Pictures paired with source code
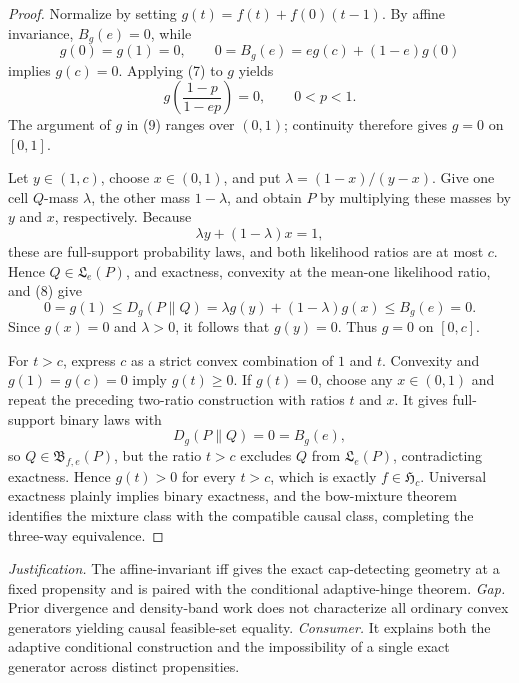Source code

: \documentclass{article}
\begin{document}
\begin{proof}
Normalize by setting \(g(t)=f(t)+f(0)(t-1)\).  By affine invariance, \(B_g(e)=0\), while
\[
 g(0)=g(1)=0,
 \qquad
 0=B_g(e)=eg(c)+(1-e)g(0)
\]
implies \(g(c)=0\).  Applying (7) to \(g\) yields
\[
 g\!\left(\frac{1-p}{1-ep}\right)=0,\qquad 0<p<1. \tag{9}
\]
The argument of \(g\) in (9) ranges over \((0,1)\); continuity therefore gives \(g=0\) on \([0,1]\).

Let \(y\in(1,c)\), choose \(x\in(0,1)\), and put \(\lambda=(1-x)/(y-x)\).  Give one cell \(Q\)-mass \(\lambda\), the other mass \(1-\lambda\), and obtain \(P\) by multiplying these masses by \(y\) and \(x\), respectively.  Because
\[
 \lambda y+(1-\lambda)x=1,
\]
these are full-support probability laws, and both likelihood ratios are at most \(c\).  Hence \(Q\in\mathfrak L_e(P)\), and exactness, convexity at the mean-one likelihood ratio, and (8) give
\[
 0=g(1)\le D_g(P\|Q)
   =\lambda g(y)+(1-\lambda)g(x)\le B_g(e)=0.
\]
Since \(g(x)=0\) and \(\lambda>0\), it follows that \(g(y)=0\).  Thus \(g=0\) on \([0,c]\).

For \(t>c\), express \(c\) as a strict convex combination of \(1\) and \(t\).  Convexity and \(g(1)=g(c)=0\) imply \(g(t)\ge0\).  If \(g(t)=0\), choose any \(x\in(0,1)\) and repeat the preceding two-ratio construction with ratios \(t\) and \(x\).  It gives full-support binary laws with
\[
 D_g(P\|Q)=0=B_g(e),
\]
so \(Q\in\mathfrak B_{f,e}(P)\), but the ratio \(t>c\) excludes \(Q\) from \(\mathfrak L_e(P)\), contradicting exactness.  Hence \(g(t)>0\) for every \(t>c\), which is exactly \(f\in\mathfrak H_c\).  Universal exactness plainly implies binary exactness, and the bow-mixture theorem identifies the mixture class with the compatible causal class, completing the three-way equivalence.
\end{proof}
\par\smallskip\noindent \textit{Justification.} The affine-invariant iff gives the exact cap-detecting geometry at a fixed propensity and is paired with the conditional adaptive-hinge theorem. \textit{Gap.} Prior divergence and density-band work does not characterize all ordinary convex generators yielding causal feasible-set equality. \textit{Consumer.} It explains both the adaptive conditional construction and the impossibility of a single exact generator across distinct propensities.
\end{document}
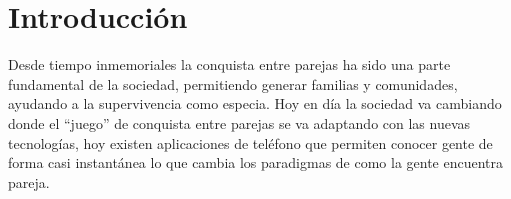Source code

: 

\newcommand{\x}{\ensuremath{\tilde{\mathbf{x}}}}
\def\rddots#1{\cdot^{\cdot^{\cdot^{#1}}}}







\section{Introducción}

Desde tiempo inmemoriales la conquista entre parejas ha sido una parte fundamental de la sociedad, permitiendo generar familias y comunidades, ayudando a la supervivencia como especia. Hoy en día la sociedad va cambiando donde el ``juego'' de conquista entre parejas se va adaptando con las nuevas tecnologías, hoy existen aplicaciones de teléfono que permiten conocer gente de forma casi instantánea lo que cambia los paradigmas de como la gente encuentra pareja.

• _Exercise_
If pictures are present, they are dropped, and the entries above are written out word for word.

• _Exercise answer_
Source code

: \documentclass{article}
\begin{document}
\begin{proof}
Normalize by setting \(g(t)=f(t)+f(0)(t-1)\).  By affine invariance, \(B_g(e)=0\), while
\[
 g(0)=g(1)=0,
 \qquad
 0=B_g(e)=eg(c)+(1-e)g(0)
\]
implies \(g(c)=0\).  Applying (7) to \(g\) yields
\[
 g\!\left(\frac{1-p}{1-ep}\right)=0,\qquad 0<p<1. \tag{9}
\]
The argument of \(g\) in (9) ranges over \((0,1)\); continuity therefore gives \(g=0\) on \([0,1]\).

Let \(y\in(1,c)\), choose \(x\in(0,1)\), and put \(\lambda=(1-x)/(y-x)\).  Give one cell \(Q\)-mass \(\lambda\), the other mass \(1-\lambda\), and obtain \(P\) by multiplying these masses by \(y\) and \(x\), respectively.  Because
\[
 \lambda y+(1-\lambda)x=1,
\]
these are full-support probability laws, and both likelihood ratios are at most \(c\).  Hence \(Q\in\mathfrak L_e(P)\), and exactness, convexity at the mean-one likelihood ratio, and (8) give
\[
 0=g(1)\le D_g(P\|Q)
   =\lambda g(y)+(1-\lambda)g(x)\le B_g(e)=0.
\]
Since \(g(x)=0\) and \(\lambda>0\), it follows that \(g(y)=0\).  Thus \(g=0\) on \([0,c]\).

For \(t>c\), express \(c\) as a strict convex combination of \(1\) and \(t\).  Convexity and \(g(1)=g(c)=0\) imply \(g(t)\ge0\).  If \(g(t)=0\), choose any \(x\in(0,1)\) and repeat the preceding two-ratio construction with ratios \(t\) and \(x\).  It gives full-support binary laws with
\[
 D_g(P\|Q)=0=B_g(e),
\]
so \(Q\in\mathfrak B_{f,e}(P)\), but the ratio \(t>c\) excludes \(Q\) from \(\mathfrak L_e(P)\), contradicting exactness.  Hence \(g(t)>0\) for every \(t>c\), which is exactly \(f\in\mathfrak H_c\).  Universal exactness plainly implies binary exactness, and the bow-mixture theorem identifies the mixture class with the compatible causal class, completing the three-way equivalence.
\end{proof}
\par\smallskip\noindent \textit{Justification.} The affine-invariant iff gives the exact cap-detecting geometry at a fixed propensity and is paired with the conditional adaptive-hinge theorem. \textit{Gap.} Prior divergence and density-band work does not characterize all ordinary convex generators yielding causal feasible-set equality. \textit{Consumer.} It explains both the adaptive conditional construction and the impossibility of a single exact generator across distinct propensities.
\end{document}
Source code

: 

\newcommand{\x}{\ensuremath{\tilde{\mathbf{x}}}}
\def\rddots#1{\cdot^{\cdot^{\cdot^{#1}}}}







\section{Introducción}

Desde tiempo inmemoriales la conquista entre parejas ha sido una parte fundamental de la sociedad, permitiendo generar familias y comunidades, ayudando a la supervivencia como especia. Hoy en día la sociedad va cambiando donde el ``juego'' de conquista entre parejas se va adaptando con las nuevas tecnologías, hoy existen aplicaciones de teléfono que permiten conocer gente de forma casi instantánea lo que cambia los paradigmas de como la gente encuentra pareja.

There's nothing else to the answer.